__TASK TO CARRY OUT__
In the listing below, the answer starts at the line that has "which also sounded" and stops after the line that has "The player is shown"; please repeat that part exactly and nothing more.

__DATA SHOWN__
══════════════════════════════

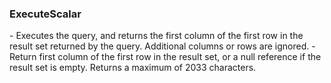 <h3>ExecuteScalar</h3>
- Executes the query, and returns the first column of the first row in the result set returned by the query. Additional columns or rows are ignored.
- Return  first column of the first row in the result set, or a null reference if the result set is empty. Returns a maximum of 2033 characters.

══════════════════════════════

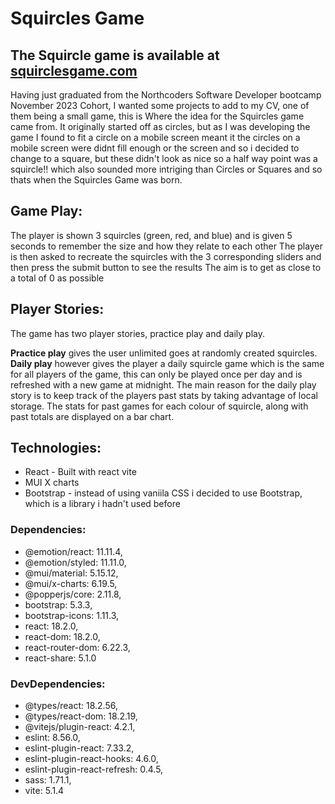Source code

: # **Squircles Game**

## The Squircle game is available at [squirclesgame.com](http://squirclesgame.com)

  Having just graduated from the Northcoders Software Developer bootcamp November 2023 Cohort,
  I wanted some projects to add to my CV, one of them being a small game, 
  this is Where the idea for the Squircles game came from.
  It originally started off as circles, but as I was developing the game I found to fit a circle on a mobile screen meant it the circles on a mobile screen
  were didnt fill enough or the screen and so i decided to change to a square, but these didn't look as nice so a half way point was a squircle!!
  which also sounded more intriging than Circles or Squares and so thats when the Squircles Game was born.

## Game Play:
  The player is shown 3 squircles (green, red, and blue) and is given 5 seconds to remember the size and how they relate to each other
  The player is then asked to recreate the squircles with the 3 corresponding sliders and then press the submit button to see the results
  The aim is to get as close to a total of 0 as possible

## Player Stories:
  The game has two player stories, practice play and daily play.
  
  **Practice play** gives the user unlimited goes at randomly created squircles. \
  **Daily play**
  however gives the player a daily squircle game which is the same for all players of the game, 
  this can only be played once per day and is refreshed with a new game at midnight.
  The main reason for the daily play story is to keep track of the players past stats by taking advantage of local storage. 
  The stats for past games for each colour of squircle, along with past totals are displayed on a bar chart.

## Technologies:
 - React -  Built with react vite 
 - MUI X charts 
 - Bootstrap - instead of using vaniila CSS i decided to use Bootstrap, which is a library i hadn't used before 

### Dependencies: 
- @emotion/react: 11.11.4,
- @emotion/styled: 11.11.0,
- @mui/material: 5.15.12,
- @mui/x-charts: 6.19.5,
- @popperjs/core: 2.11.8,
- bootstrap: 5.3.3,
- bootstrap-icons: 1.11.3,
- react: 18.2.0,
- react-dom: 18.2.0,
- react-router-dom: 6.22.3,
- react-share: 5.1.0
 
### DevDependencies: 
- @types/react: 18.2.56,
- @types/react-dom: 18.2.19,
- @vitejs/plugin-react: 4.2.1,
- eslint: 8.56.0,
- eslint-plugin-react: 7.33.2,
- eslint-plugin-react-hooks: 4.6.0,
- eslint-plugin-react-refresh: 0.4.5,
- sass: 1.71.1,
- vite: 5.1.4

══════════════════════════════

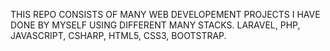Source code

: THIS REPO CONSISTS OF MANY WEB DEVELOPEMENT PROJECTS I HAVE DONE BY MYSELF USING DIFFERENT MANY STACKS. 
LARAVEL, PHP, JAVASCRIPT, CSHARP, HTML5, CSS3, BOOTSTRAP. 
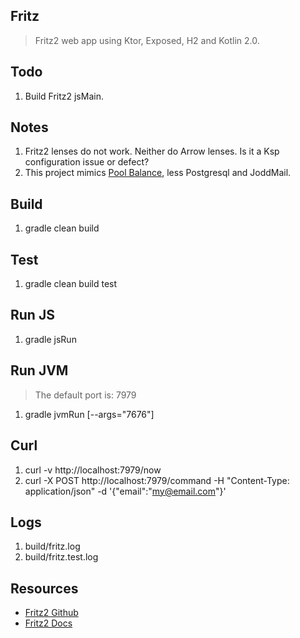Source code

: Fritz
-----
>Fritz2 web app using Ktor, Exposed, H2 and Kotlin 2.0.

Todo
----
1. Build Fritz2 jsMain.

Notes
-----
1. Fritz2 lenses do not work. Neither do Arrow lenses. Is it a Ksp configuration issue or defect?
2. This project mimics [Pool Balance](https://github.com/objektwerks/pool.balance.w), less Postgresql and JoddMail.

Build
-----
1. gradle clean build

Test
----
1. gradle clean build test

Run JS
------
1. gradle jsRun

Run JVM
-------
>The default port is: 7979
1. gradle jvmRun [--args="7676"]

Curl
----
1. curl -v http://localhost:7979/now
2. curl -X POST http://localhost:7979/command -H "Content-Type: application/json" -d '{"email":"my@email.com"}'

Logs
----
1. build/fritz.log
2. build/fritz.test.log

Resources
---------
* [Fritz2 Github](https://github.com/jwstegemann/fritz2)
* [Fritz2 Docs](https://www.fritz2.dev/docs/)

══════════════════════════════

__TASK ANSWER__
  which also sounded more intriging than Circles or Squares and so thats when the Squircles Game was born.

## Game Play:
  The player is shown 3 squircles (green, red, and blue) and is given 5 seconds to remember the size and how they relate to each other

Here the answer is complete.